Het Hof ziet aanleiding om het betoog van de heffingsambtenaar voor het overige zo te begrijpen dat het in de kern gelijk is aan de redenering van de Rechtbank, die inhoudt dat de redelijke termijn in alle zaken van deze gemachtigde, zonder nader onderzoek in de individuele procedure, vanwege het algemene procesgedrag dat zorgt voor vertraging generiek verlengd moet worden. De heffingsambtenaar baseert haar stelling dat bij de klanten van deze gemachtigde spanning en frustratie ontbreekt immers uitsluitend op het algemene procesgedrag van de gemachtigde.
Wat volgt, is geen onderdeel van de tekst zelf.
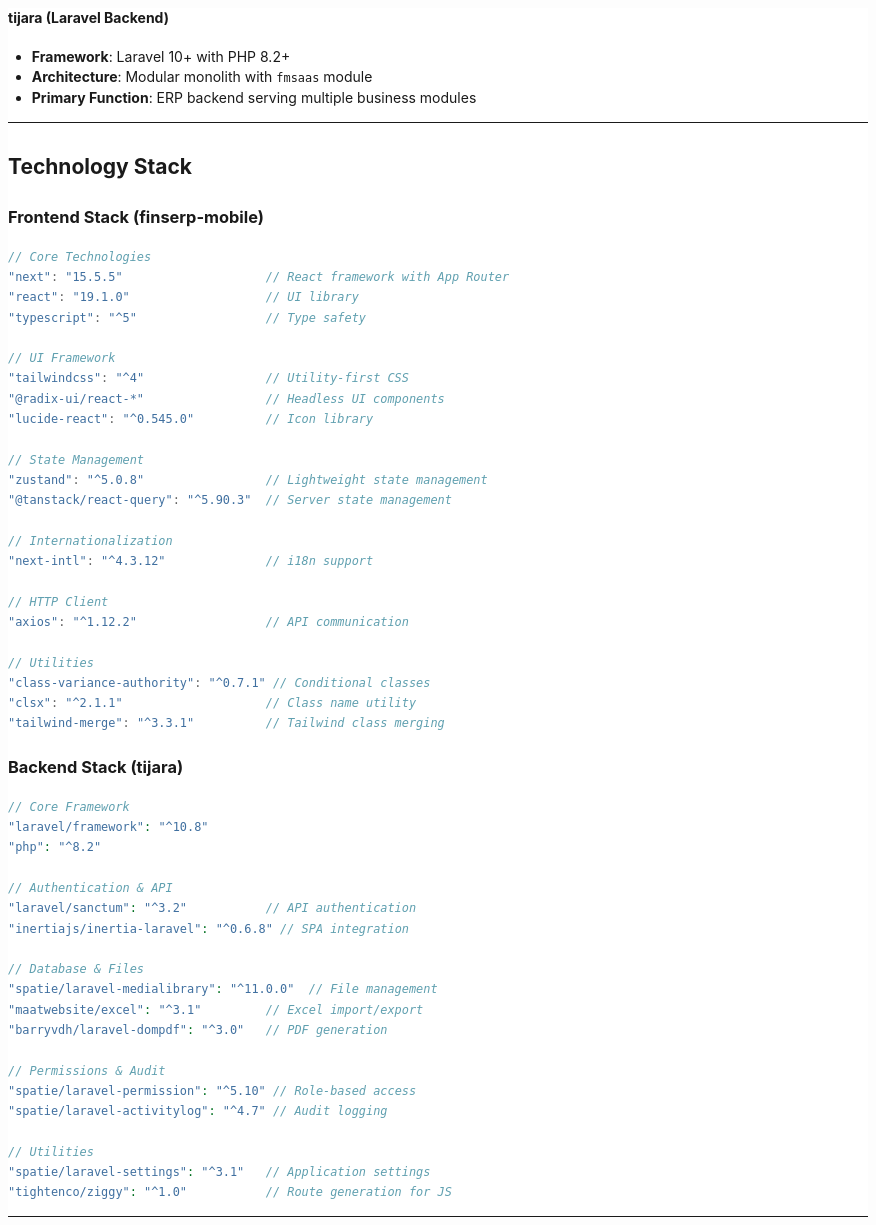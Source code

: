 #### tijara (Laravel Backend)
- **Framework**: Laravel 10+ with PHP 8.2+
- **Architecture**: Modular monolith with `fmsaas` module
- **Primary Function**: ERP backend serving multiple business modules

---

## Technology Stack

### Frontend Stack (finserp-mobile)

```typescript
// Core Technologies
"next": "15.5.5"                    // React framework with App Router
"react": "19.1.0"                   // UI library
"typescript": "^5"                  // Type safety

// UI Framework
"tailwindcss": "^4"                 // Utility-first CSS
"@radix-ui/react-*"                 // Headless UI components
"lucide-react": "^0.545.0"          // Icon library

// State Management
"zustand": "^5.0.8"                 // Lightweight state management
"@tanstack/react-query": "^5.90.3"  // Server state management

// Internationalization
"next-intl": "^4.3.12"              // i18n support

// HTTP Client
"axios": "^1.12.2"                  // API communication

// Utilities
"class-variance-authority": "^0.7.1" // Conditional classes
"clsx": "^2.1.1"                    // Class name utility
"tailwind-merge": "^3.3.1"          // Tailwind class merging
```

### Backend Stack (tijara)

```php
// Core Framework
"laravel/framework": "^10.8"
"php": "^8.2"

// Authentication & API
"laravel/sanctum": "^3.2"           // API authentication
"inertiajs/inertia-laravel": "^0.6.8" // SPA integration

// Database & Files
"spatie/laravel-medialibrary": "^11.0.0"  // File management
"maatwebsite/excel": "^3.1"         // Excel import/export
"barryvdh/laravel-dompdf": "^3.0"   // PDF generation

// Permissions & Audit
"spatie/laravel-permission": "^5.10" // Role-based access
"spatie/laravel-activitylog": "^4.7" // Audit logging

// Utilities
"spatie/laravel-settings": "^3.1"   // Application settings
"tightenco/ziggy": "^1.0"           // Route generation for JS
```

---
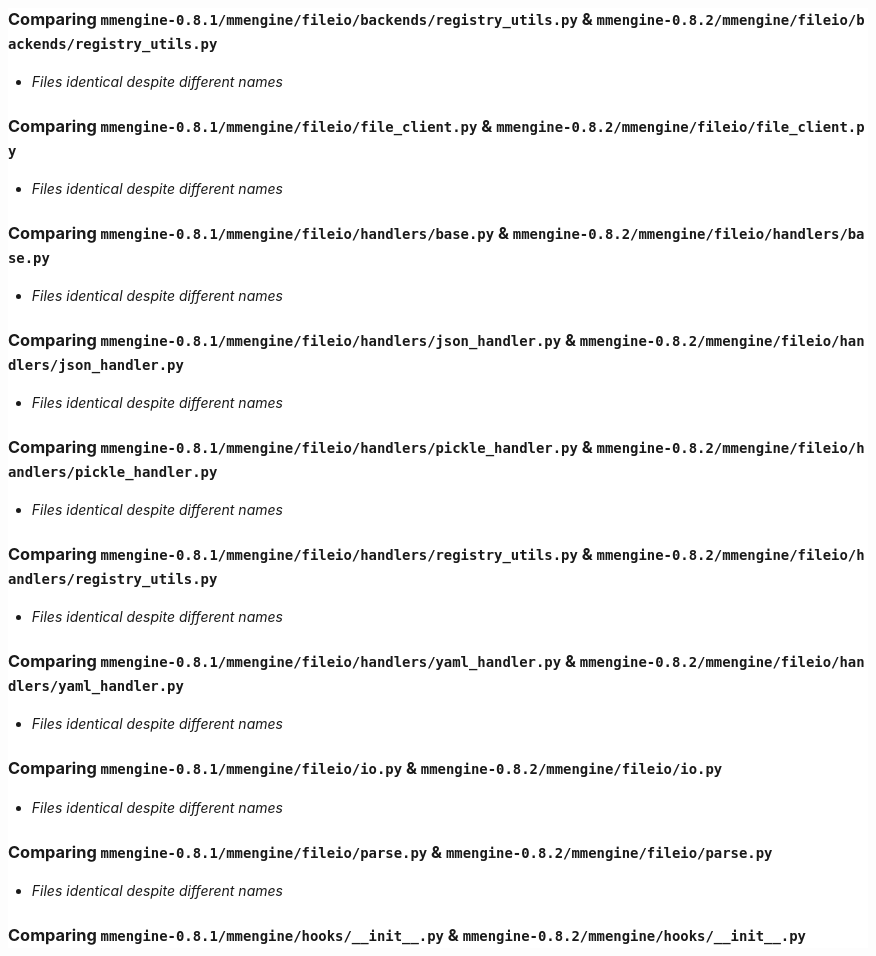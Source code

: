 ### Comparing `mmengine-0.8.1/mmengine/fileio/backends/registry_utils.py` & `mmengine-0.8.2/mmengine/fileio/backends/registry_utils.py`

 * *Files identical despite different names*

### Comparing `mmengine-0.8.1/mmengine/fileio/file_client.py` & `mmengine-0.8.2/mmengine/fileio/file_client.py`

 * *Files identical despite different names*

### Comparing `mmengine-0.8.1/mmengine/fileio/handlers/base.py` & `mmengine-0.8.2/mmengine/fileio/handlers/base.py`

 * *Files identical despite different names*

### Comparing `mmengine-0.8.1/mmengine/fileio/handlers/json_handler.py` & `mmengine-0.8.2/mmengine/fileio/handlers/json_handler.py`

 * *Files identical despite different names*

### Comparing `mmengine-0.8.1/mmengine/fileio/handlers/pickle_handler.py` & `mmengine-0.8.2/mmengine/fileio/handlers/pickle_handler.py`

 * *Files identical despite different names*

### Comparing `mmengine-0.8.1/mmengine/fileio/handlers/registry_utils.py` & `mmengine-0.8.2/mmengine/fileio/handlers/registry_utils.py`

 * *Files identical despite different names*

### Comparing `mmengine-0.8.1/mmengine/fileio/handlers/yaml_handler.py` & `mmengine-0.8.2/mmengine/fileio/handlers/yaml_handler.py`

 * *Files identical despite different names*

### Comparing `mmengine-0.8.1/mmengine/fileio/io.py` & `mmengine-0.8.2/mmengine/fileio/io.py`

 * *Files identical despite different names*

### Comparing `mmengine-0.8.1/mmengine/fileio/parse.py` & `mmengine-0.8.2/mmengine/fileio/parse.py`

 * *Files identical despite different names*

### Comparing `mmengine-0.8.1/mmengine/hooks/__init__.py` & `mmengine-0.8.2/mmengine/hooks/__init__.py`
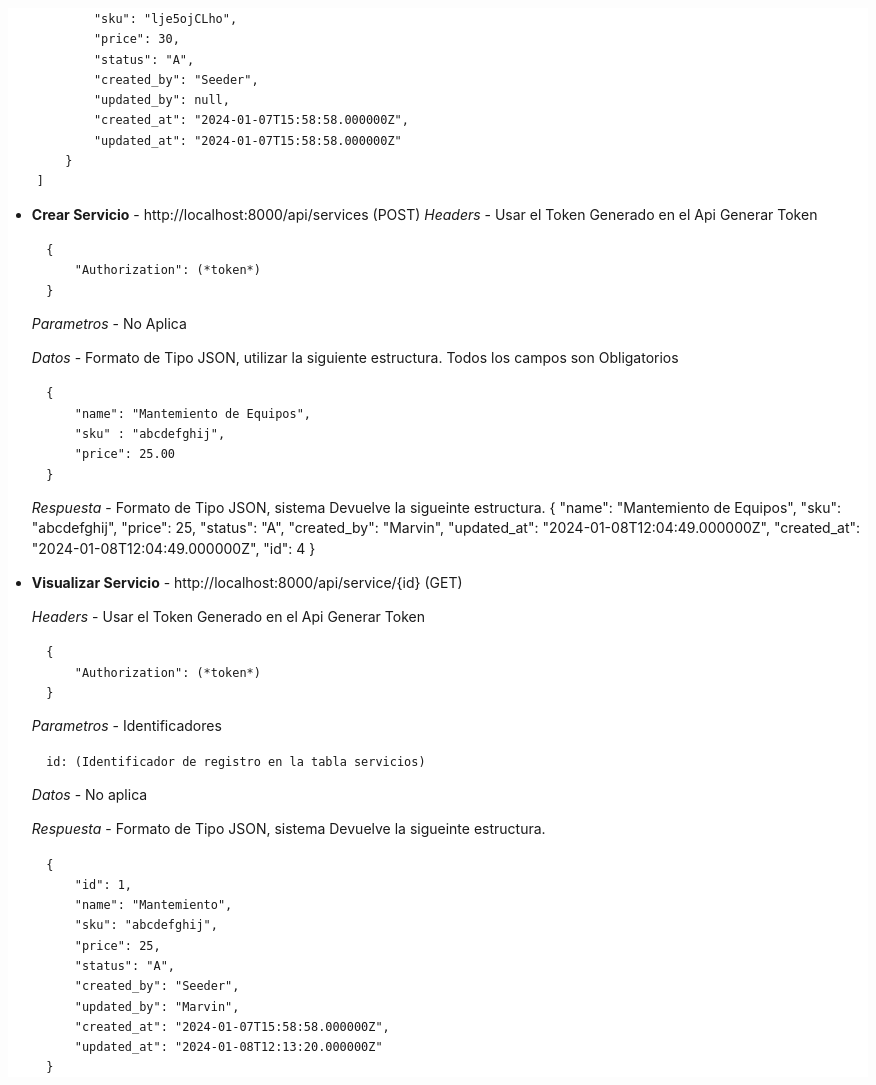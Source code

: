                "sku": "lje5ojCLho",
                "price": 30,
                "status": "A",
                "created_by": "Seeder",
                "updated_by": null,
                "created_at": "2024-01-07T15:58:58.000000Z",
                "updated_at": "2024-01-07T15:58:58.000000Z"
            }
        ]

- **Crear Servicio** - http://localhost:8000/api/services (POST)
    *Headers* - Usar el Token Generado en el Api Generar Token
  
        {
            "Authorization": (*token*) 
        }
    
    *Parametros* - No Aplica
  
    *Datos* - Formato de Tipo JSON, utilizar la siguiente estructura. Todos los campos son Obligatorios
  
        {
            "name": "Mantemiento de Equipos",
            "sku" : "abcdefghij",
            "price": 25.00
        }
  
    *Respuesta* - Formato de Tipo JSON, sistema Devuelve la sigueinte estructura.
        {
            "name": "Mantemiento de Equipos",
            "sku": "abcdefghij",
            "price": 25,
            "status": "A",
            "created_by": "Marvin",
            "updated_at": "2024-01-08T12:04:49.000000Z",
            "created_at": "2024-01-08T12:04:49.000000Z",
            "id": 4
        }

- **Visualizar Servicio** - http://localhost:8000/api/service/{id} (GET)
  
    *Headers* - Usar el Token Generado en el Api Generar Token
  
        {
            "Authorization": (*token*) 
        }
  
    *Parametros* - Identificadores
  
        id: (Identificador de registro en la tabla servicios)
  
    *Datos* - No aplica
  
    *Respuesta* - Formato de Tipo JSON, sistema Devuelve la sigueinte estructura.
  
        {
            "id": 1,
            "name": "Mantemiento",
            "sku": "abcdefghij",
            "price": 25,
            "status": "A",
            "created_by": "Seeder",
            "updated_by": "Marvin",
            "created_at": "2024-01-07T15:58:58.000000Z",
            "updated_at": "2024-01-08T12:13:20.000000Z"
        }
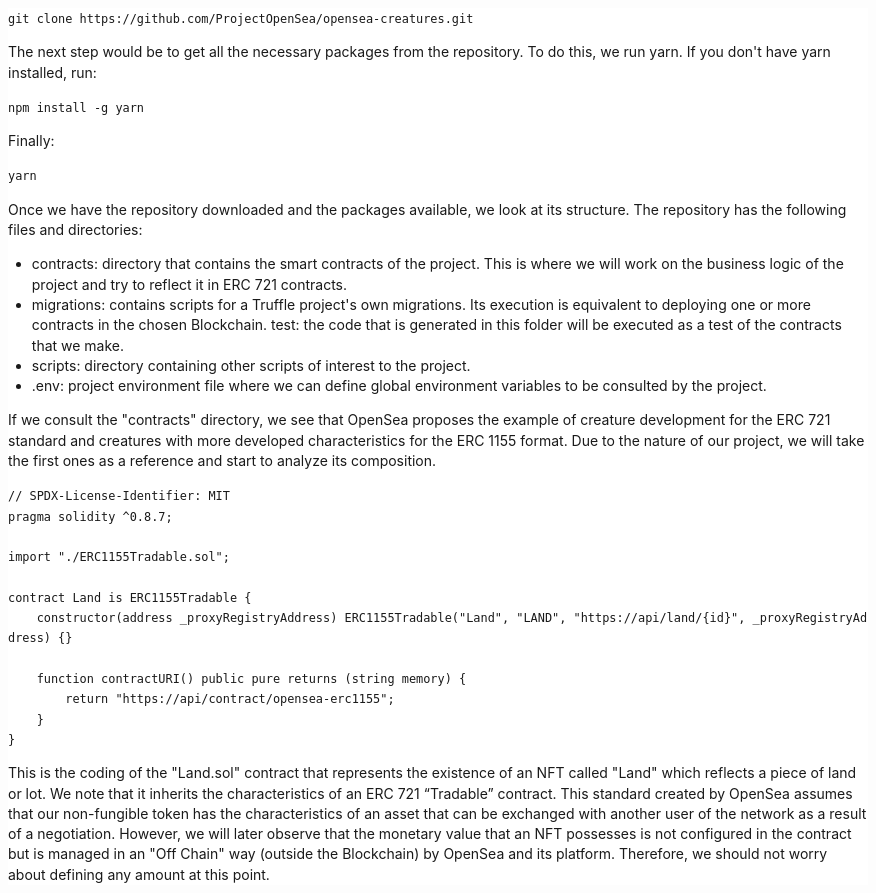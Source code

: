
 ```
git clone https://github.com/ProjectOpenSea/opensea-creatures.git
```

The next step would be to get all the necessary packages from the repository. To do this, we run yarn. If you don't have yarn installed, run:

```
npm install -g yarn
```

Finally:

```
yarn
```


Once we have the repository downloaded and the packages available, we look at its structure. The repository has the following files and directories:

* contracts: directory that contains the smart contracts of the project. This is where we will work on the business logic of the project and try to reflect it in ERC 721 contracts.
* migrations: contains scripts for a Truffle project's own migrations. Its execution is equivalent to deploying one or more contracts in the chosen Blockchain.
test: the code that is generated in this folder will be executed as a test of the contracts that we make.
* scripts: directory containing other scripts of interest to the project.
* .env: project environment file where we can define global environment variables to be consulted by the project.

If we consult the "contracts" directory, we see that OpenSea proposes the example of creature development for the ERC 721 standard and creatures with more developed characteristics for the ERC 1155 format. Due to the nature of our project, we will take the first ones as a reference and start to analyze its composition.

```
// SPDX-License-Identifier: MIT
pragma solidity ^0.8.7;

import "./ERC1155Tradable.sol";

contract Land is ERC1155Tradable {
    constructor(address _proxyRegistryAddress) ERC1155Tradable("Land", "LAND", "https://api/land/{id}", _proxyRegistryAddress) {}

    function contractURI() public pure returns (string memory) {
        return "https://api/contract/opensea-erc1155";
    }
}
```

This is the coding of the "Land.sol" contract that represents the existence of an NFT called "Land" which reflects a piece of land or lot. We note that it inherits the characteristics of an ERC 721 “Tradable” contract. This standard created by OpenSea assumes that our non-fungible token has the characteristics of an asset that can be exchanged with another user of the network as a result of a negotiation. However, we will later observe that the monetary value that an NFT possesses is not configured in the contract but is managed in an "Off Chain" way (outside the Blockchain) by OpenSea and its platform. Therefore, we should not worry about defining any amount at this point.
De heffingsambtenaar heeft, zoals hiervoor al gezegd, geen andere zelfstandige feiten en omstandigheden aangevoerd op grond waarvan zou kunnen worden geconcludeerd dat klanten van de gemachtigde überhaupt geen spanning en frustratie hebben over hun procedures, bijvoorbeeld omdat zij er niet mee bekend zijn of geen belang aan die procedures hechten. Het Hof zal dit betoog daarom, inclusief de 22 feiten en omstandigheden (zie 2.3), hieronder beoordelen in samenhang met de bespreking van het oordeel van de Rechtbank.
4.16.
Het Hof komt dan ook tot de conclusie dat in het betoog van de heffingsambtenaar onvoldoende grond kan worden gevonden voor het oordeel dat in alle procedures waarin de gemachtigde optreedt per definitie sprake is van een bijzondere omstandigheid op grond waarvan zijn klanten geacht kunnen worden geen spanning en frustratie te ervaren.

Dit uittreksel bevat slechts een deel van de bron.